Les éléments apportés par le CHSCT sont déterminants
Le CHSCT d’un hôpital avait voté une expertise pour risque grave dans les termes suivants : « Depuis plusieurs mois le stress et la souffrance au travail dans notre établissement sont évoqués régulièrement lors des réunions du CHSCT mais aussi du comité d’entreprise et des délégués du personnel. Des membres du CHSCT ont, au cours de leurs différentes enquêtes menées dans le cadre de leurs prérogatives définies à l’article L. 4612-1 du code du travail, relevé un certain nombre d’indicateurs laissant percevoir l’émergence d’un risque grave, à savoir d’une souffrance au travail et les risques psychosociaux associés ». La résolution poursuivait dans l’énonciation d’un certain nombre de faits constatés par les membres du CHSCT.
L’employeur a fait valoir que la demande d’expertise du CHSCT ne reposait sur aucun fait précis mais sur de simples allégations, le CHSCT se bornant à énumérer un certain nombre de faits généraux et l’existence d’« indicateurs laissant percevoir l’émergence d’un risque grave ».
Les juges de la cour d’appel et de la cour de cassation ont quant à eux considéré que les signalements et témoignages recueillis apportaient la preuve d’un risque grave :
– attitude de menace et de harcèlement psychologique de l’encadrement, climat de stress, d’intimidation et de peur, un mal-être et une souffrance au travail, pression quasi-permanente dommageable pour la prise en charge des patients, signes d’alerte de « burn out » ;
– signalement au CHSCT par le médecin du travail d’une augmentation du nombre d’arrêts de travail et de visites médicales semblant liées à des situations de stress ou de mal–être ;
– aucune suite donnée par la direction de l’hôpital « à son engagement d’étudier l’éventuelle corrélation entre cette augmentation et le rythme de travail » ;
– signalement d’un absentéisme important au sein de la direction des soins infirmiers par une responsable devant le comité d’entreprise ;
– le rapport de l’expert-comptable au CE et les données fournies au CHSCT signalaient une augmentation de la charge de travail et des accidents du travail d’environ 40 % par rapport à l’année 2014.

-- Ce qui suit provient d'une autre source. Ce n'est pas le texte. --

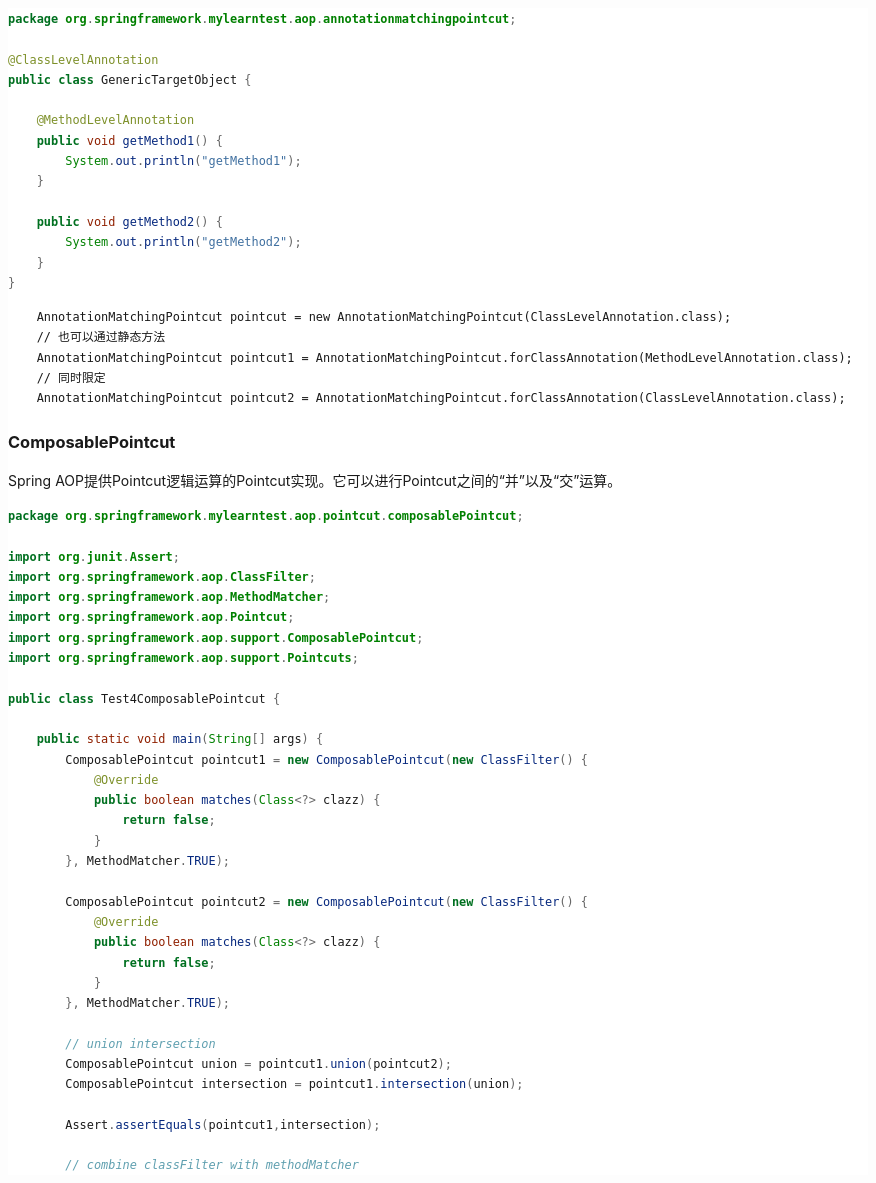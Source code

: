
 ```java
package org.springframework.mylearntest.aop.annotationmatchingpointcut;

@ClassLevelAnnotation
public class GenericTargetObject {

    @MethodLevelAnnotation
    public void getMethod1() {
        System.out.println("getMethod1");
    }

    public void getMethod2() {
        System.out.println("getMethod2");
    }
}
```

```
    AnnotationMatchingPointcut pointcut = new AnnotationMatchingPointcut(ClassLevelAnnotation.class);
    // 也可以通过静态方法
    AnnotationMatchingPointcut pointcut1 = AnnotationMatchingPointcut.forClassAnnotation(MethodLevelAnnotation.class);
    // 同时限定
    AnnotationMatchingPointcut pointcut2 = AnnotationMatchingPointcut.forClassAnnotation(ClassLevelAnnotation.class);
```

### ComposablePointcut

Spring AOP提供Pointcut逻辑运算的Pointcut实现。它可以进行Pointcut之间的“并”以及“交”运算。

```java
package org.springframework.mylearntest.aop.pointcut.composablePointcut;

import org.junit.Assert;
import org.springframework.aop.ClassFilter;
import org.springframework.aop.MethodMatcher;
import org.springframework.aop.Pointcut;
import org.springframework.aop.support.ComposablePointcut;
import org.springframework.aop.support.Pointcuts;

public class Test4ComposablePointcut {

    public static void main(String[] args) {
        ComposablePointcut pointcut1 = new ComposablePointcut(new ClassFilter() {
            @Override
            public boolean matches(Class<?> clazz) {
                return false;
            }
        }, MethodMatcher.TRUE);

        ComposablePointcut pointcut2 = new ComposablePointcut(new ClassFilter() {
            @Override
            public boolean matches(Class<?> clazz) {
                return false;
            }
        }, MethodMatcher.TRUE);

        // union intersection
        ComposablePointcut union = pointcut1.union(pointcut2);
        ComposablePointcut intersection = pointcut1.intersection(union);

        Assert.assertEquals(pointcut1,intersection);

        // combine classFilter with methodMatcher
```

La cour de cassation en a conclu que le risque grave était réel et identifié et que l’expertise était totalement justifiée.
Cette affaire comme d’autres illustre le fait que l’expertise pour risque grave – auquel pourra continuer à faire appel le comité social et économique (CSE) et qui sera prise en charge intégralement par l’employeur contrairement à l’expertise projet important – nécessite d’être solidement étayée et argumentée. Il revient aux équipes syndicales de prendre le temps de faire des écrits, de faire des enquêtes de terrain avec les salarié-es, d’analyser certains indicateurs comme l’absentéisme, de travailler avec les services de santé au travail pour mettre en évidence la dégradation des conditions de travail et décider d’une expertise au cas particulier.

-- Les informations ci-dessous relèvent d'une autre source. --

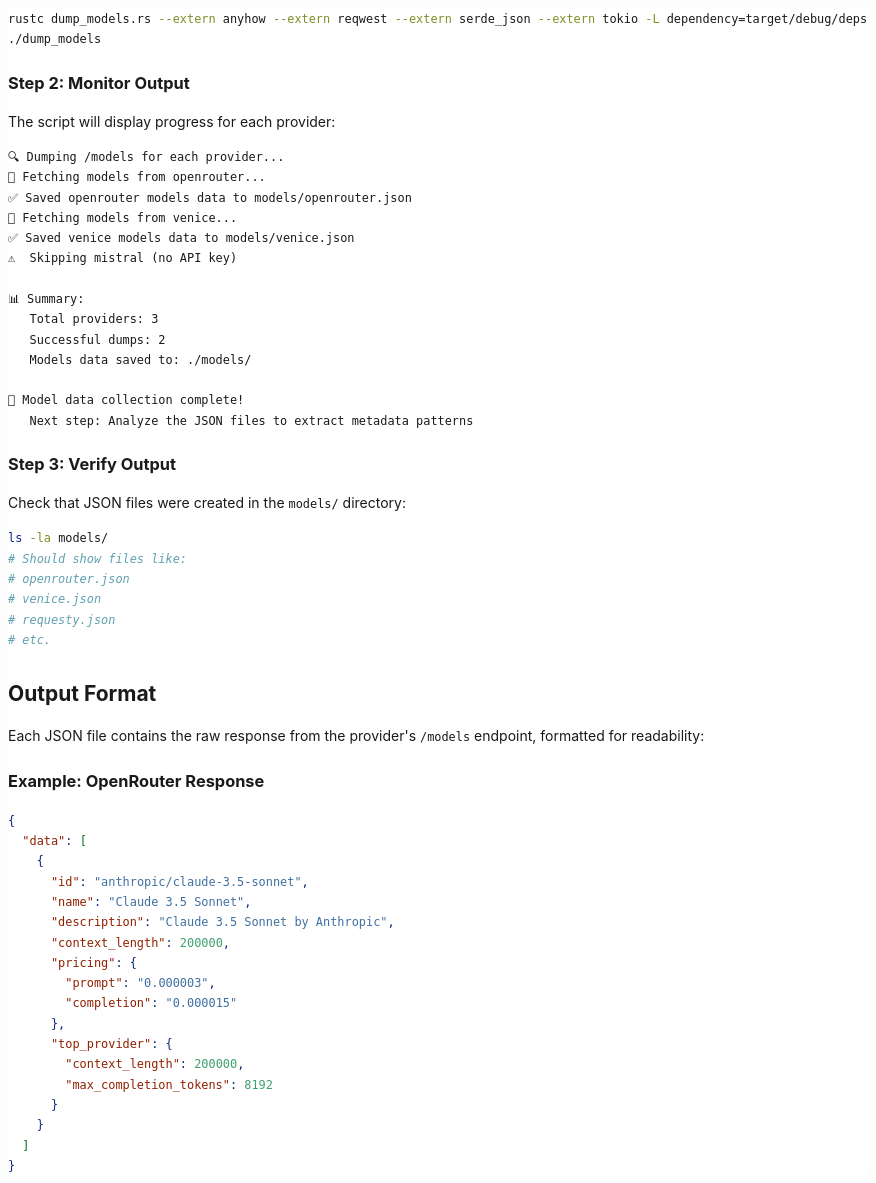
 ```bash
rustc dump_models.rs --extern anyhow --extern reqwest --extern serde_json --extern tokio -L dependency=target/debug/deps
./dump_models
```

### Step 2: Monitor Output
The script will display progress for each provider:

```
🔍 Dumping /models for each provider...
📡 Fetching models from openrouter...
✅ Saved openrouter models data to models/openrouter.json
📡 Fetching models from venice...
✅ Saved venice models data to models/venice.json
⚠️  Skipping mistral (no API key)

📊 Summary:
   Total providers: 3
   Successful dumps: 2
   Models data saved to: ./models/

🎉 Model data collection complete!
   Next step: Analyze the JSON files to extract metadata patterns
```

### Step 3: Verify Output
Check that JSON files were created in the `models/` directory:

```bash
ls -la models/
# Should show files like:
# openrouter.json
# venice.json
# requesty.json
# etc.
```

## Output Format

Each JSON file contains the raw response from the provider's `/models` endpoint, formatted for readability:

### Example: OpenRouter Response
```json
{
  "data": [
    {
      "id": "anthropic/claude-3.5-sonnet",
      "name": "Claude 3.5 Sonnet",
      "description": "Claude 3.5 Sonnet by Anthropic",
      "context_length": 200000,
      "pricing": {
        "prompt": "0.000003",
        "completion": "0.000015"
      },
      "top_provider": {
        "context_length": 200000,
        "max_completion_tokens": 8192
      }
    }
  ]
}
```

Cass. soc., 24 janvier 2018, n° 16-21517
Le CHSCT n’a pas à déterminer la cause ou l’origine du risque grave
Dans cette affaire, un CHSCT a voté le recours à une expertise pour risque grave en s’appuyant sur la survenue de 7 accidents du travail au cours des mois précédents, de 13 autres accidents l’année précédente et notamment des collisions de trains ainsi que de plusieurs droits d’alerte pour danger grave et imminent. La mission qu’entendait confiée le CHSCT à l’expert avait pour objet « de procéder à une analyse détaillée des causes de la situation ayant entraîné des accidents du travail pour aider le comité à formuler des propositions d’amélioration des conditions de travail ».
L’employeur a contesté l’expertise aux motifs que le CHSCT n’identifiait aucun dysfonctionnement de l’entreprise en lien avec les accidents et qu’il n’apportait pas la preuve de « l’existence d’un péril actuel, objectivement et concrètement constaté par un ensemble de facteurs pouvant nuire à la santé physique ou morale des salariés ». La cour d’appel lui a donné raison estimant que le CHSCT invoque des cas précis d’accidents survenus sans les corréler à un dysfonctionnement récurrent au sein de l’entreprise.
La Cour de cassation a rejeté cette analyse considérant qu’il n’appartenait pas au CHSCT de déterminer la cause ou l’origine des accidents dont il faisait état à l’appui de sa demande d’expertise pour risque grave.
Cette solution est transposable au Comité Social et Économique (CSE).